%%

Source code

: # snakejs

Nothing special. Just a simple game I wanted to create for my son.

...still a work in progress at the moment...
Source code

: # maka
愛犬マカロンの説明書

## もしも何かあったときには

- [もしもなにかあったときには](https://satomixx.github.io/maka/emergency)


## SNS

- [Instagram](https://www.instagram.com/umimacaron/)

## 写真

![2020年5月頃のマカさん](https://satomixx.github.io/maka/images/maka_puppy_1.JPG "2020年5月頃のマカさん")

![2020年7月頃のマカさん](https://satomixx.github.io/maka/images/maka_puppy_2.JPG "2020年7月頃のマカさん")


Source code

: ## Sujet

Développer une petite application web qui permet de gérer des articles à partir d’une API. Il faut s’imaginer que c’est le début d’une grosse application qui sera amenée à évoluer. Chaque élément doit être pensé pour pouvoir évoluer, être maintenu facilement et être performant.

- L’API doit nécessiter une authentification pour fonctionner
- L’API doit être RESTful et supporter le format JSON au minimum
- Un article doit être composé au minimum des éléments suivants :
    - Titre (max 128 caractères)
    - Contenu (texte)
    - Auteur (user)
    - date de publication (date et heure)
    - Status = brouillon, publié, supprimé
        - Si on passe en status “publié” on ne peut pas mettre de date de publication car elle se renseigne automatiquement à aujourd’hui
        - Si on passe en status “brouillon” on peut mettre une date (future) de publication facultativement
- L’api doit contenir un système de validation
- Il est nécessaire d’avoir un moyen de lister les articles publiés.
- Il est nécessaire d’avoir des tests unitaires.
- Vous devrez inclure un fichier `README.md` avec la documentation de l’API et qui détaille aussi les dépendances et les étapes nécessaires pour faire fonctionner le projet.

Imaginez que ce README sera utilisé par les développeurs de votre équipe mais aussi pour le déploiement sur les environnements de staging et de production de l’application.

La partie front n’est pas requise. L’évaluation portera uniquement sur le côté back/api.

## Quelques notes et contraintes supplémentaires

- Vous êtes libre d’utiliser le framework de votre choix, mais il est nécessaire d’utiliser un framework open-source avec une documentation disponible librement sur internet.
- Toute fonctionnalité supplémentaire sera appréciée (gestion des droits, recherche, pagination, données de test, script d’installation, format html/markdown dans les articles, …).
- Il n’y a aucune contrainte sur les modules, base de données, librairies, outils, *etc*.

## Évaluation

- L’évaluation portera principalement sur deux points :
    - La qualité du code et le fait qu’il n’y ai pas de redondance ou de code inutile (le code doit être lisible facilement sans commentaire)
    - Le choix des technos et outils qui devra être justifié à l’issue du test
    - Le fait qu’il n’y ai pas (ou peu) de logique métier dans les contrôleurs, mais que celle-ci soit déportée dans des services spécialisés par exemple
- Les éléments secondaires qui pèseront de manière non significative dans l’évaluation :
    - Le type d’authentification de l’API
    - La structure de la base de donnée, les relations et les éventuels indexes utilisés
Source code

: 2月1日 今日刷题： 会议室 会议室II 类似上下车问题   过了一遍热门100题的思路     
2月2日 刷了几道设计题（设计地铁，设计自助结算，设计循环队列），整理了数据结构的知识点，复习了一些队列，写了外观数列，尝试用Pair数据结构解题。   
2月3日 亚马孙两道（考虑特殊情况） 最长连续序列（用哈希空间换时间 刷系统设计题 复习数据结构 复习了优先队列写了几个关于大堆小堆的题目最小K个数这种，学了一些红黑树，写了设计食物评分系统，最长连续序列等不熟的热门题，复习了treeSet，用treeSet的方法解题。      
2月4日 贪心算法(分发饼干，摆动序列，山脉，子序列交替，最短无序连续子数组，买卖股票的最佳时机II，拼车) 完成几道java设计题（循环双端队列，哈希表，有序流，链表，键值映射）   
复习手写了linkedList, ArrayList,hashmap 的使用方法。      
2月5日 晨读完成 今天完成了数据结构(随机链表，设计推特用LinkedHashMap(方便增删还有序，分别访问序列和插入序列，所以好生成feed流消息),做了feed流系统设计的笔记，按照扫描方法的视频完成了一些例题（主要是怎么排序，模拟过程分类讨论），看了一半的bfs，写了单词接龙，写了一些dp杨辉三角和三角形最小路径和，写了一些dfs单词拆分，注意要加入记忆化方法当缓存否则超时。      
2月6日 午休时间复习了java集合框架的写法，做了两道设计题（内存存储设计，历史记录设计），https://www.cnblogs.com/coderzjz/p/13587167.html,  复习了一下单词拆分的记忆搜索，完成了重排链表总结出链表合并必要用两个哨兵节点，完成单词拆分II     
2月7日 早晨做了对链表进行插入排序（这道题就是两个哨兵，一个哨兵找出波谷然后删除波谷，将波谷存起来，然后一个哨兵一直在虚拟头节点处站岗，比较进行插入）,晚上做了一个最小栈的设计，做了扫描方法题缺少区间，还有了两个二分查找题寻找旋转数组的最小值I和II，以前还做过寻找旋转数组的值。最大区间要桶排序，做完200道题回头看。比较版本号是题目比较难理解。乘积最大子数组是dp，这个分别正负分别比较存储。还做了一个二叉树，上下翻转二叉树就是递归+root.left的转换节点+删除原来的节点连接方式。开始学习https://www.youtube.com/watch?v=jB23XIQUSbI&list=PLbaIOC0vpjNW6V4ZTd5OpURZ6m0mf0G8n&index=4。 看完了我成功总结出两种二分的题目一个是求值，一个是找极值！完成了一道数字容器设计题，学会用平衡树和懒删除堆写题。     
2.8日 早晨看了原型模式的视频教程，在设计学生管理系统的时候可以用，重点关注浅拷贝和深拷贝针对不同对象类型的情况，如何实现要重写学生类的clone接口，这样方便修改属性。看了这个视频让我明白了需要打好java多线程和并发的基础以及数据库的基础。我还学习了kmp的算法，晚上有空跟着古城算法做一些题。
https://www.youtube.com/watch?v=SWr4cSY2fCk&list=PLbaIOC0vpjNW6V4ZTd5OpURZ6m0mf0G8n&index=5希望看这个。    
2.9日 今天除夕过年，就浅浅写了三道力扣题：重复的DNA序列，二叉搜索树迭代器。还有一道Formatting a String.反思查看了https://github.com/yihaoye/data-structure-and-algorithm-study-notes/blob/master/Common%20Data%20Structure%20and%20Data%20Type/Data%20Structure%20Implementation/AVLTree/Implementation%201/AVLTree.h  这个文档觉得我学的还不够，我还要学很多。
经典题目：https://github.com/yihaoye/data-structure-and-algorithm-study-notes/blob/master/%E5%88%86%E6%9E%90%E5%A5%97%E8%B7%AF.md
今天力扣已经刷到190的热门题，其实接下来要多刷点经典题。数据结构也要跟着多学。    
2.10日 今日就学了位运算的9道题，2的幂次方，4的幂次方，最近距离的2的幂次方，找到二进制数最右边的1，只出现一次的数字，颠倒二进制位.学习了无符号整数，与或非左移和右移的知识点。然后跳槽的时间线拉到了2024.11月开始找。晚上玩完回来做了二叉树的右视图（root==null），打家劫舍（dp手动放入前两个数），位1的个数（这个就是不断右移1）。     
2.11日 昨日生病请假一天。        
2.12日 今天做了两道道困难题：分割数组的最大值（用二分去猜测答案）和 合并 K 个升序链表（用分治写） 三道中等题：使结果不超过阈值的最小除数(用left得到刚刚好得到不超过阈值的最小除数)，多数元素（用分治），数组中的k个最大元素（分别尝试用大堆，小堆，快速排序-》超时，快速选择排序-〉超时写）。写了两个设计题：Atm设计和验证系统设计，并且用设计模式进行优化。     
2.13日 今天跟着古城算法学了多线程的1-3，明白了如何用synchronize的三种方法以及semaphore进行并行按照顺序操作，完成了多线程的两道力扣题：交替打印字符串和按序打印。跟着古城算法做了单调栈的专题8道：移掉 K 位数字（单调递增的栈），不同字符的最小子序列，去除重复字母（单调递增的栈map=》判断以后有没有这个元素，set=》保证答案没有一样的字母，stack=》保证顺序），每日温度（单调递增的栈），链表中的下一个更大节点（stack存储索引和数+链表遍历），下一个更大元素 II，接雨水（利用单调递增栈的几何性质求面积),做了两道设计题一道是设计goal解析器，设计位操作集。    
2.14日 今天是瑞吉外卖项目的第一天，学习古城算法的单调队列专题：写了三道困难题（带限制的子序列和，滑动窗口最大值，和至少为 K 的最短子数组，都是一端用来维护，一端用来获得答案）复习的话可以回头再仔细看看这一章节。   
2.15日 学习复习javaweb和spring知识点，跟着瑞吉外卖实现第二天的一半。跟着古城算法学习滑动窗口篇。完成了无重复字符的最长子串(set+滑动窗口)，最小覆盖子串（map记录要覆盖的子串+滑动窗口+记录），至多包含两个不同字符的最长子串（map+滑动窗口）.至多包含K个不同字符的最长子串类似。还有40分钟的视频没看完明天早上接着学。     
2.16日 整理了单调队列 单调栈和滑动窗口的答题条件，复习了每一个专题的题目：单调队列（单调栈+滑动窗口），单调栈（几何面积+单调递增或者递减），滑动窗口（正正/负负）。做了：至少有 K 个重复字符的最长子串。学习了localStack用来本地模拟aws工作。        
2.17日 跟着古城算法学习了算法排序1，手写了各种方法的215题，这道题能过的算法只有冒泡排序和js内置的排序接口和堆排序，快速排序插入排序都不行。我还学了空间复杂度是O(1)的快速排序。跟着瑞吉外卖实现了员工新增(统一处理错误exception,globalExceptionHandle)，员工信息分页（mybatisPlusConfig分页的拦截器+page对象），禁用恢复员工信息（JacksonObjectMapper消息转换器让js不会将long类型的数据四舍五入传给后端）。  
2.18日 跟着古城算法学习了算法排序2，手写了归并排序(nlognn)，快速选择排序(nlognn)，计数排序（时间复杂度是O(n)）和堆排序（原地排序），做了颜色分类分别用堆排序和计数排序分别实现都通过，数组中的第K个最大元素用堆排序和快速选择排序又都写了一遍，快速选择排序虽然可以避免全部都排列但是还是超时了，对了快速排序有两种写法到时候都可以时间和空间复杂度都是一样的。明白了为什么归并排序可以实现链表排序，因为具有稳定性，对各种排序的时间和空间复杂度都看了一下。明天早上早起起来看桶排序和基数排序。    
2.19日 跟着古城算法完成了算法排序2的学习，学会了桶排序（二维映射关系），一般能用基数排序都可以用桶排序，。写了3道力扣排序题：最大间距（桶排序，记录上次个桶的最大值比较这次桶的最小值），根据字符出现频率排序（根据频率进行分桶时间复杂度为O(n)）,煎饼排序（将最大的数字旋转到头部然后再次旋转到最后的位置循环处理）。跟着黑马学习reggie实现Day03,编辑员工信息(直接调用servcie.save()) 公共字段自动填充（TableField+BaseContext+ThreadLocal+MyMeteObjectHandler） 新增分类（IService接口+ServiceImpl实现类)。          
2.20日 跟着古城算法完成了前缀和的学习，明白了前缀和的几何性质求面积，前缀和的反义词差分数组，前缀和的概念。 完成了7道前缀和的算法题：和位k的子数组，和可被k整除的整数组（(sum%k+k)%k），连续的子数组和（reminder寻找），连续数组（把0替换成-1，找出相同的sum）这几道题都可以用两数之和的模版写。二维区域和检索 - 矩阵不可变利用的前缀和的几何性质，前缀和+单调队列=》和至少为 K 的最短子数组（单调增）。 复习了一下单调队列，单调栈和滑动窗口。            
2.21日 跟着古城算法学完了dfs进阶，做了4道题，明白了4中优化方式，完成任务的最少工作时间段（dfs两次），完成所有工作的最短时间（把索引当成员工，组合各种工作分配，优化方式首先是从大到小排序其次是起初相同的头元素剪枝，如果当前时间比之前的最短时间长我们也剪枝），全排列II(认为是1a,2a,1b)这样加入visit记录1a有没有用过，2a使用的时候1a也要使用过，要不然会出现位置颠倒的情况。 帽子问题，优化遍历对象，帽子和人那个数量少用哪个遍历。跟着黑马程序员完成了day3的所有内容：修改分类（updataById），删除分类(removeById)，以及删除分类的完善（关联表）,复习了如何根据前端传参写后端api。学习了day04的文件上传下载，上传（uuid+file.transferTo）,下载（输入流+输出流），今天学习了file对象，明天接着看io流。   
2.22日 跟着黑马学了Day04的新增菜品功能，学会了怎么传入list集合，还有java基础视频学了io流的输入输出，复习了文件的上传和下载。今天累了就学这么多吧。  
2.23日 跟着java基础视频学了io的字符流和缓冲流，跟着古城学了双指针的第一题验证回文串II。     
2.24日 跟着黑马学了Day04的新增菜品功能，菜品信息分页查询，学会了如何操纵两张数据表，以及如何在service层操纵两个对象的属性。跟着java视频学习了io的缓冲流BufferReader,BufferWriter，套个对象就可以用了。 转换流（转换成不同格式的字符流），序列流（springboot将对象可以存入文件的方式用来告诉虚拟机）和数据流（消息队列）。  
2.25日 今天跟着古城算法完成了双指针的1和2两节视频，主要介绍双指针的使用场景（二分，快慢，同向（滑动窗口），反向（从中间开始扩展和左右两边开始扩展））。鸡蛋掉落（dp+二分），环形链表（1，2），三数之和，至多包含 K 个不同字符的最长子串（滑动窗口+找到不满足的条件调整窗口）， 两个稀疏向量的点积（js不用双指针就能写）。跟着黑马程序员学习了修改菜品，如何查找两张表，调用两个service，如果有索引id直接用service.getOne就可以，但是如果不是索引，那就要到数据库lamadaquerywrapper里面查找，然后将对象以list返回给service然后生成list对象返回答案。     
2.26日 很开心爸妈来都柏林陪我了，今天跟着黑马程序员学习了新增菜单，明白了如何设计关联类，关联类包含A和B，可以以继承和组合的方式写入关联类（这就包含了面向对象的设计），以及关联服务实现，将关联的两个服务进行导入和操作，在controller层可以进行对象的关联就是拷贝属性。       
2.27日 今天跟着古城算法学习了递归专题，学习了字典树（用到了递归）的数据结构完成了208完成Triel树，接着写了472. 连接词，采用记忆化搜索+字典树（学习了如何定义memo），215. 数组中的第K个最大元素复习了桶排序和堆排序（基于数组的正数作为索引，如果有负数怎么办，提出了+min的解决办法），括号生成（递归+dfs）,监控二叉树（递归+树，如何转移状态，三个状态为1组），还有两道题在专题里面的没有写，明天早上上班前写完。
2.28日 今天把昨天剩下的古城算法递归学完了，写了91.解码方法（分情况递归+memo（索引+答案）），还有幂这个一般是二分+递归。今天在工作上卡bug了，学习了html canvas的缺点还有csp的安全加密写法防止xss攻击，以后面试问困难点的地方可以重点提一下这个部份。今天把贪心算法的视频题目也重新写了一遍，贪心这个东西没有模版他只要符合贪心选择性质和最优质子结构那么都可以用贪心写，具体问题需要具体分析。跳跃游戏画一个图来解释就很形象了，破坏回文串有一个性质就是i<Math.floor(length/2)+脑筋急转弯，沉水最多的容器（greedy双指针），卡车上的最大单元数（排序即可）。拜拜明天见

%%

Count of lines with "的最短子数组": please work it out for the entries above and give the number by itself.

» **Result for this exercise**
2